• [Exercise]
Below are some entries; report how many of their lines contain the word "textsc", giving nothing besides the number.
--- START ---
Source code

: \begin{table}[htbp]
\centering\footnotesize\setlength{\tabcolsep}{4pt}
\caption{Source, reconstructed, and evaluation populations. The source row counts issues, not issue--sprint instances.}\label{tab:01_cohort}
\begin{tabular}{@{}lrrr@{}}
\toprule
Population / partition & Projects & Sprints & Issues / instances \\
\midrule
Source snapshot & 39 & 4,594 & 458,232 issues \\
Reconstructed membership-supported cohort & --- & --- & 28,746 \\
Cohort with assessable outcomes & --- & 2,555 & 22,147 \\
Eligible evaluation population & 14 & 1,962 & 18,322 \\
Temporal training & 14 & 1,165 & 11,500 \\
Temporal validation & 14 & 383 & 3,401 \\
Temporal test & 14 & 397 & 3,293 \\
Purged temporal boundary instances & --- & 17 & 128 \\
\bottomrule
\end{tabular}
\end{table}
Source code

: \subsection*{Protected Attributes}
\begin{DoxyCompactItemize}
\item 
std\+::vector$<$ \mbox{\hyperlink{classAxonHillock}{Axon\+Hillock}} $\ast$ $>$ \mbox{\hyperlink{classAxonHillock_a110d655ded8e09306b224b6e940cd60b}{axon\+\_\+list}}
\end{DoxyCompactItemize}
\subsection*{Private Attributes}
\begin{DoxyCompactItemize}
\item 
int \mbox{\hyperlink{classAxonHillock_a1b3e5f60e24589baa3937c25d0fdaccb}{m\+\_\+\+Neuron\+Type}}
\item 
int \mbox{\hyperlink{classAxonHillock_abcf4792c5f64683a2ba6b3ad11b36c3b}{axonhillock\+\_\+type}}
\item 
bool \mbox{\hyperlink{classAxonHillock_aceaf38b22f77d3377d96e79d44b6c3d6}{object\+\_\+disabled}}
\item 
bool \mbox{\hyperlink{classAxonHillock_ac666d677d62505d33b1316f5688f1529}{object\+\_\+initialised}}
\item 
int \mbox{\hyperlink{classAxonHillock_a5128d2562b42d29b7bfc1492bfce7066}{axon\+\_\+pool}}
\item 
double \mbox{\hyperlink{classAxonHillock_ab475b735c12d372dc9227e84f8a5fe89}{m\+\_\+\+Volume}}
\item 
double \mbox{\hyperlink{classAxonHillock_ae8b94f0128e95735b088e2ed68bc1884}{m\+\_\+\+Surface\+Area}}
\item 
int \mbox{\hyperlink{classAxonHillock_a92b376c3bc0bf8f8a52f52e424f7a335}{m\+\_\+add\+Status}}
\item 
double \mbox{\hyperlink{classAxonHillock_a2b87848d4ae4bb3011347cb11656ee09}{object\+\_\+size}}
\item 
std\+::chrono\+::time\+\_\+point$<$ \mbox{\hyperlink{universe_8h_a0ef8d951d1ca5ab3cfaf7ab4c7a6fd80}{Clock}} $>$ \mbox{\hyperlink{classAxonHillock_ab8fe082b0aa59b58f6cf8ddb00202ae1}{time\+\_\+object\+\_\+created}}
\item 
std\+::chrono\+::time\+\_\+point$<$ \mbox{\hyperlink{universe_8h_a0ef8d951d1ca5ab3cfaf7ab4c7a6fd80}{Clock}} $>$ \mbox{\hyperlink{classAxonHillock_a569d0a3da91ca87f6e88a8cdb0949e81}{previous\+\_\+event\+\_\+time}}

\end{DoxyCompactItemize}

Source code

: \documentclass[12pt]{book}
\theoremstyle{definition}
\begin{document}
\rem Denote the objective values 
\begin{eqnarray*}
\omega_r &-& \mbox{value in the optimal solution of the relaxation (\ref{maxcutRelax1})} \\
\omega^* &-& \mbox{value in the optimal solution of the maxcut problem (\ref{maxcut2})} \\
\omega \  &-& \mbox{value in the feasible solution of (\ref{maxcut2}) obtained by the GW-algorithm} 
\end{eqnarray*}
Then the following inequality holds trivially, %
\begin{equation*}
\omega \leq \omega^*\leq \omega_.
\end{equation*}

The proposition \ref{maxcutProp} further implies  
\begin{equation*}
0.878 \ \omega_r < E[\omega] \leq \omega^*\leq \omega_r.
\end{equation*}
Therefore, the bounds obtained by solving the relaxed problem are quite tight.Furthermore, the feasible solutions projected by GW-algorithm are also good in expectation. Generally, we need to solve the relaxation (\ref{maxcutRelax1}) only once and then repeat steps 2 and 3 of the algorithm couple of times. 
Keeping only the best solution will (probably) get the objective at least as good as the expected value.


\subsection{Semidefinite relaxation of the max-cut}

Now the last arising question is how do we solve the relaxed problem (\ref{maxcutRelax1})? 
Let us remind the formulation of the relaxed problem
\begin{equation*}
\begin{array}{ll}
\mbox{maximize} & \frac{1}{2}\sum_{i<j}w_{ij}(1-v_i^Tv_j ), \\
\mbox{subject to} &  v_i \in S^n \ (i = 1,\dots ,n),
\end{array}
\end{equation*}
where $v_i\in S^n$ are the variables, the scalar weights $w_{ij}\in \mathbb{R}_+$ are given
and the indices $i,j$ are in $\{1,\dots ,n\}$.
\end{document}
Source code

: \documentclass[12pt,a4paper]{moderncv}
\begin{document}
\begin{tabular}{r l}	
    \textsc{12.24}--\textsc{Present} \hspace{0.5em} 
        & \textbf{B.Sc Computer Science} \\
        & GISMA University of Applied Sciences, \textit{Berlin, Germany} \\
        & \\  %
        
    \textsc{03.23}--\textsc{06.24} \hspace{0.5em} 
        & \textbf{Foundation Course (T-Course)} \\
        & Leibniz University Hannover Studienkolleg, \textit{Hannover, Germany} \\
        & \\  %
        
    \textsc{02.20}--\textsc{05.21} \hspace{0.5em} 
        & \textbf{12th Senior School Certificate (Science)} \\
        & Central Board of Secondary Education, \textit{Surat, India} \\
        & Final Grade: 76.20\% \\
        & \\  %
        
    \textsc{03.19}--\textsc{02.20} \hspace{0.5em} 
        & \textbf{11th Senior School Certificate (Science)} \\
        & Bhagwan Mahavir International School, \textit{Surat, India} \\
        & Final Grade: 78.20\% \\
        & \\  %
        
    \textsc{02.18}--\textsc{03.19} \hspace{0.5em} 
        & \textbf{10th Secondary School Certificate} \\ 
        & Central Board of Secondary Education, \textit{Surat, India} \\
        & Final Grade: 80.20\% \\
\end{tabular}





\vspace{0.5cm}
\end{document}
--- END ---
• [Response to the exercise]
5